A serverless, fully managed data integration service that makes it easy to discover, prepare, move, and integrate data from various sources for analytics, machine learning, and application development.

What it's for

Perform ETL (Extract, Transform, Load) operations at scale, automate data pipelines, and manage data metadata.

Use cases

  • Data preparation for data warehousing and data lakes
  • Data transformation for machine learning
  • Data catalog for data discovery and governance
  • Integration of data from different sources
  • Automation of ETL tasks

Key points

  • Serverless: No infrastructure to provision or manage
  • Data Catalog: The AWS Glue Data Catalog is a central repository for metadata about all your data assets
  • ETL: Supports visual ETL with AWS Glue Studio, as well as Python and Scala scripts
  • Crawlers: Automatically discovers data schema and metadata
  • Integration: Integrates with other AWS services, such as S3, Redshift, Athena, EMR, etc.
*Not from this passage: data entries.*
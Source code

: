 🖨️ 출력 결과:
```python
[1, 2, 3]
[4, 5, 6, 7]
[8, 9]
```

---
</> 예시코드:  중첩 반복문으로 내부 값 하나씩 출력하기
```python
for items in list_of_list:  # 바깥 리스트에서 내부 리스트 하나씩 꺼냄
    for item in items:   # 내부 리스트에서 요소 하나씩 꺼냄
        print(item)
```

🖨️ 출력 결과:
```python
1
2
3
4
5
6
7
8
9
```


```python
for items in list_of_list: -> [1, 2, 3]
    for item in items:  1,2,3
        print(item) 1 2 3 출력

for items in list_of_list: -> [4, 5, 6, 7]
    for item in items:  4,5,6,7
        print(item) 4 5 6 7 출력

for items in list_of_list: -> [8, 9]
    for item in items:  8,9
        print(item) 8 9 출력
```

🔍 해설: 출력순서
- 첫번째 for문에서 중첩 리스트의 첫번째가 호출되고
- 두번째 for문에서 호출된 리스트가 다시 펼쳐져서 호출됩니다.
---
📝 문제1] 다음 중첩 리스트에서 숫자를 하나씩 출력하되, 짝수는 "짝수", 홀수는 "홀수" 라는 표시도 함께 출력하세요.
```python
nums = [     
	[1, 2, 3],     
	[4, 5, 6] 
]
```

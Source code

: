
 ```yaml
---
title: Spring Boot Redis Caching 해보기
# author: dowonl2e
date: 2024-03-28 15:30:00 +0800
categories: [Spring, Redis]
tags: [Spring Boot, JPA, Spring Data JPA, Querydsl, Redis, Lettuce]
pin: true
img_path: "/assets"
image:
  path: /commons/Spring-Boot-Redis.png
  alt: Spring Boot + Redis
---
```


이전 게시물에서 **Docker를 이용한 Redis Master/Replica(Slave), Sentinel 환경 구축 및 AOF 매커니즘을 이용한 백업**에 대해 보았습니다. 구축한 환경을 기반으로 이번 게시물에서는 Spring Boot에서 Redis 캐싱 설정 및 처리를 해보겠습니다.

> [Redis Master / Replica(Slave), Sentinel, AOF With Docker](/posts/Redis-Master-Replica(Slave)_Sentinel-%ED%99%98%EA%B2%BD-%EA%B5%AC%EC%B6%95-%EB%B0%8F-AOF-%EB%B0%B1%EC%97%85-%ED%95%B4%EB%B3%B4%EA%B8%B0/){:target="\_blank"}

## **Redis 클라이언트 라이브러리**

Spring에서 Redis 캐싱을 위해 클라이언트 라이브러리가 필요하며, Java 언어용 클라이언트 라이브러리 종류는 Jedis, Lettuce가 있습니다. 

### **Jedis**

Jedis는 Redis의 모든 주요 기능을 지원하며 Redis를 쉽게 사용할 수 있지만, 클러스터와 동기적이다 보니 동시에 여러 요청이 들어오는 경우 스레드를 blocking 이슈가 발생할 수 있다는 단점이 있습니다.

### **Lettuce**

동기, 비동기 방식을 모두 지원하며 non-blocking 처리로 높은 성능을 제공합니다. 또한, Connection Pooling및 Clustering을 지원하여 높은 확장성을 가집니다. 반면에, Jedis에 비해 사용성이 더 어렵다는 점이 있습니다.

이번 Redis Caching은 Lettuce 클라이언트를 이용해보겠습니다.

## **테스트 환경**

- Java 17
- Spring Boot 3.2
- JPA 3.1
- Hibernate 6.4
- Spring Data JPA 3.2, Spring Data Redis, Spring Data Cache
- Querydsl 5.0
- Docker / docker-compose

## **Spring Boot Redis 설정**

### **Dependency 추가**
Comparison with Amazon EMR

  • AWS Glue: A serverless, fully managed ETL service, ideal for simpler and automated data transformations, and for cataloging data. More suitable for developers who prefer a no-code or low-code approach.
  • Amazon EMR: More flexible for complex big data workloads that require control over the cluster and the ability to use different frameworks (Hadoop, Spark, etc.). Requires more management of the underlying infrastructure.